Exercise brief ::
Output the entries below without any alteration.

Task inputs ::
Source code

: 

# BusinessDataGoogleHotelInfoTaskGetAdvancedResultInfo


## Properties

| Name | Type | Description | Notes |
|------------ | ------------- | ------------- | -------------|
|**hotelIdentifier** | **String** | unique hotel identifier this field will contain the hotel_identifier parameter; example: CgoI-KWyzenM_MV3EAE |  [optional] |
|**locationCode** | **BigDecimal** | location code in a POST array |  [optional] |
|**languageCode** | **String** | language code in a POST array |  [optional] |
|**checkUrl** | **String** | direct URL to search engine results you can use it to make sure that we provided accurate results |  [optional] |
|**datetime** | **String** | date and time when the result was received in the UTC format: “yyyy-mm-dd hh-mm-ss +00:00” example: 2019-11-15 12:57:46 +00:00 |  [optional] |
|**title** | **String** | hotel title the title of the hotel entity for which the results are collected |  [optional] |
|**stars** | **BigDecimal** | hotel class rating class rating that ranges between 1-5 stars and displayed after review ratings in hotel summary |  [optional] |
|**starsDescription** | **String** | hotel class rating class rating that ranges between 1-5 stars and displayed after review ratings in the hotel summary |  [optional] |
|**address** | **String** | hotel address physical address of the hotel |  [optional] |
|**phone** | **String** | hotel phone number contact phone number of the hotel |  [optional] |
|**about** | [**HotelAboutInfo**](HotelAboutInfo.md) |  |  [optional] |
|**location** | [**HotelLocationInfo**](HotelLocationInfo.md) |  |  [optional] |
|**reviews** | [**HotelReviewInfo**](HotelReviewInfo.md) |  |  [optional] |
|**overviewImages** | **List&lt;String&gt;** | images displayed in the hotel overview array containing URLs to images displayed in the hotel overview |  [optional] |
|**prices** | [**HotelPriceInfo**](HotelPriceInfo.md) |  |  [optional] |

Answer to the problem ::
Source code

: 

# BusinessDataGoogleHotelInfoTaskGetAdvancedResultInfo


## Properties

| Name | Type | Description | Notes |
|------------ | ------------- | ------------- | -------------|
|**hotelIdentifier** | **String** | unique hotel identifier this field will contain the hotel_identifier parameter; example: CgoI-KWyzenM_MV3EAE |  [optional] |
|**locationCode** | **BigDecimal** | location code in a POST array |  [optional] |
|**languageCode** | **String** | language code in a POST array |  [optional] |
|**checkUrl** | **String** | direct URL to search engine results you can use it to make sure that we provided accurate results |  [optional] |
|**datetime** | **String** | date and time when the result was received in the UTC format: “yyyy-mm-dd hh-mm-ss +00:00” example: 2019-11-15 12:57:46 +00:00 |  [optional] |
|**title** | **String** | hotel title the title of the hotel entity for which the results are collected |  [optional] |
|**stars** | **BigDecimal** | hotel class rating class rating that ranges between 1-5 stars and displayed after review ratings in hotel summary |  [optional] |
|**starsDescription** | **String** | hotel class rating class rating that ranges between 1-5 stars and displayed after review ratings in the hotel summary |  [optional] |
|**address** | **String** | hotel address physical address of the hotel |  [optional] |
|**phone** | **String** | hotel phone number contact phone number of the hotel |  [optional] |
|**about** | [**HotelAboutInfo**](HotelAboutInfo.md) |  |  [optional] |
|**location** | [**HotelLocationInfo**](HotelLocationInfo.md) |  |  [optional] |
|**reviews** | [**HotelReviewInfo**](HotelReviewInfo.md) |  |  [optional] |
|**overviewImages** | **List&lt;String&gt;** | images displayed in the hotel overview array containing URLs to images displayed in the hotel overview |  [optional] |
|**prices** | [**HotelPriceInfo**](HotelPriceInfo.md) |  |  [optional] |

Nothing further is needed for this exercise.